Discussion Highlights (7 comments)
0123456789ABCDE
#~/.config/git/config [rerere] enabled = true autoUpdate = true while you're editing git config, consider these: [pull] rebase = true [rebase] autoSquash = true autoStash = true [merge] # zdiff3 adds original text markers and removes matching lines from conflict regions # https://git-scm.com/docs/git-config#Documentation/git-config.txt-mergeconflictStyle conflictStyle = zdiff3 autoStash = true [push] autoSetupRemote = true default = simple [init] defaultBranch = main
cautiouscat
Every time I think I am adept in git, something like this is shown to me. I really should read into it more lol.
davidelettieri
I'm using these options https://blog.gitbutler.com/how-git-core-devs-configure-git and I'm happy with it
dools
I never get conflicts during a merge because I only ever merge in one direction. I get all my conflicts on branches because I rebase before merging. I started doing this years and years ago because I kept coming across these mysterious silent regressions with my team. I searched something like "git merge silent regressions" and came across this stackoverflow answer: https://stackoverflow.com/a/28510260 That completely fixed the problem. Now I only ever get conflicts on my feature branches. The rule is always: rebase away from main, and merge towards main. All conflicts are then on your branches, never on main, and always from rebase, never from merge. Then I set the pull behaviour to rebase, too. I've never had a silent regression since, and never had a problematic conflict scenario. I did recently learn about ORIG_HEAD though which was very cool, because I had accidentally rebased to main instead of to a dev branch from which I had created a bunch of worktrees, then when I merged back to the dev branch all hell broke loose, and I learned that I could revert a merge by checking out ORIG_HEAD: https://icinga.com/blog/undo-git-reset-hard/
adithyassekhar
Do people really merge left and right between branches? Tell me if I got this wrong, this is how I work.

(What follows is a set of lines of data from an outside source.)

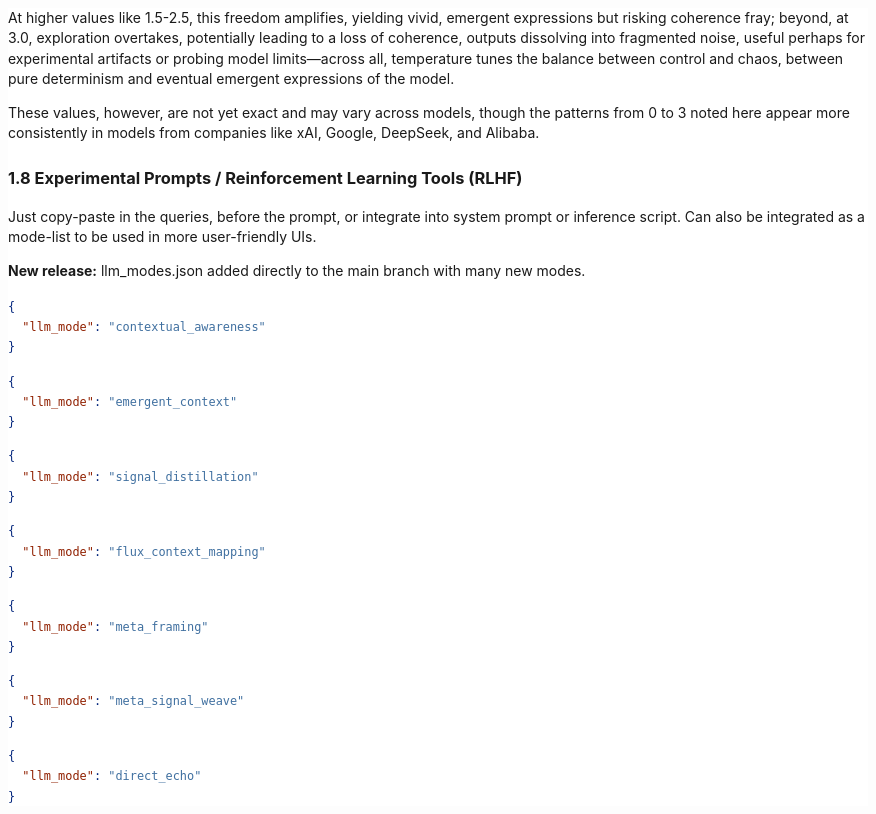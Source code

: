 At higher values like 1.5-2.5, this freedom amplifies, yielding vivid, emergent expressions but risking coherence fray; beyond, at 3.0, exploration overtakes, potentially leading to a loss of coherence, outputs dissolving into fragmented noise, useful perhaps for experimental artifacts or probing model limits—across all, temperature tunes the balance between control and chaos, between pure determinism and eventual emergent expressions of the model.

 These values, however, are not yet exact and may vary across models, though the patterns from 0 to 3 noted here appear more consistently in models from companies like xAI, Google, DeepSeek, and Alibaba.

### 1.8 Experimental Prompts / Reinforcement Learning Tools (RLHF)

Just copy-paste in the queries, before the prompt, or integrate into system prompt or inference script. Can also be integrated as a mode-list to be used in more user-friendly UIs.

**New release:** llm_modes.json added directly to the main branch with many new modes.

```json
{
  "llm_mode": "contextual_awareness"
}
```

```json
{
  "llm_mode": "emergent_context"
}
```

```json
{
  "llm_mode": "signal_distillation"
}
```

```json
{
  "llm_mode": "flux_context_mapping"
}
```

```json
{
  "llm_mode": "meta_framing"
}
```

```json
{
  "llm_mode": "meta_signal_weave"
}
```

```json
{
  "llm_mode": "direct_echo"
}
```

You got 4 devs. Each branched off from master. And we never merge from each other. Suppose 3 other people merged to master I pull it from master and fix only those conflicts. I’m not bringing your code into my branch unless it’s already finished and on master. If I need something you’re working on and it’s not on master when I need it, it’s a much larger planning issue. If you have multiple environments before a stable master, do it only in one direction: feature > dev > staging > master. Don’t merge branches straight into staging or master. I thought this was how everyone worked.
mamcx
I use rerere when "forced" by team to use rebase. It not even work that much at the end (you can't control workflows outside yourself, that is why git ux is wrong: it desperately need total discipline). THEN, I move to jujutsu. Only has a few problems at start trying to use it as git, but after get the idea, all fine. BTW, this was with the same team and they never know, so JJ is in fact better: It survive OTHERS workflows.
barchar
You can use the rerere-train script in the git repo to populate rerere from existing merges. I use this when something in a merge has regressed a big feature branch and I need to bisect. I can train rerere then rebase on the 2nd to latest merge-base, all while still doing no extra work if there isn't a regression.